WORK INSTRUCTION — Send back the entries exactly as they were given.

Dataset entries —
Content starts

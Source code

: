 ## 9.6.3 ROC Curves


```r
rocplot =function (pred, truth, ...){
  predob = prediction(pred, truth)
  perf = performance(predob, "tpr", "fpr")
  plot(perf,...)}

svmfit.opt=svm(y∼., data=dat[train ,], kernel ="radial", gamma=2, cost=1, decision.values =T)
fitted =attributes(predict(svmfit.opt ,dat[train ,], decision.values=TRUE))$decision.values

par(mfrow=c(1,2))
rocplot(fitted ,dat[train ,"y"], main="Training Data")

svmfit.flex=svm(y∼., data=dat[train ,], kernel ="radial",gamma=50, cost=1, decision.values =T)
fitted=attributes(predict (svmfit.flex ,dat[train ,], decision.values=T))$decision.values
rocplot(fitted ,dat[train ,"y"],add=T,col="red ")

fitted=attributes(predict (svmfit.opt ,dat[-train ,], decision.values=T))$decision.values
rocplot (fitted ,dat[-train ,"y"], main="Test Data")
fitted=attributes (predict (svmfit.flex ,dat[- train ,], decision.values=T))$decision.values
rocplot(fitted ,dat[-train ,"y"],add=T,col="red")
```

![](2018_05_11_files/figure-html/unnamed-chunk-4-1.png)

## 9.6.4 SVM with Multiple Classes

Content ends

ANSWER TO THIS EXERCISE —
Source code

: ## 9.6.3 ROC Curves


```r
rocplot =function (pred, truth, ...){
  predob = prediction(pred, truth)
  perf = performance(predob, "tpr", "fpr")
  plot(perf,...)}

svmfit.opt=svm(y∼., data=dat[train ,], kernel ="radial", gamma=2, cost=1, decision.values =T)
fitted =attributes(predict(svmfit.opt ,dat[train ,], decision.values=TRUE))$decision.values

par(mfrow=c(1,2))
rocplot(fitted ,dat[train ,"y"], main="Training Data")

svmfit.flex=svm(y∼., data=dat[train ,], kernel ="radial",gamma=50, cost=1, decision.values =T)
fitted=attributes(predict (svmfit.flex ,dat[train ,], decision.values=T))$decision.values
rocplot(fitted ,dat[train ,"y"],add=T,col="red ")

fitted=attributes(predict (svmfit.opt ,dat[-train ,], decision.values=T))$decision.values
rocplot (fitted ,dat[-train ,"y"], main="Test Data")
fitted=attributes (predict (svmfit.flex ,dat[- train ,], decision.values=T))$decision.values
rocplot(fitted ,dat[-train ,"y"],add=T,col="red")
```

![](2018_05_11_files/figure-html/unnamed-chunk-4-1.png)

## 9.6.4 SVM with Multiple Classes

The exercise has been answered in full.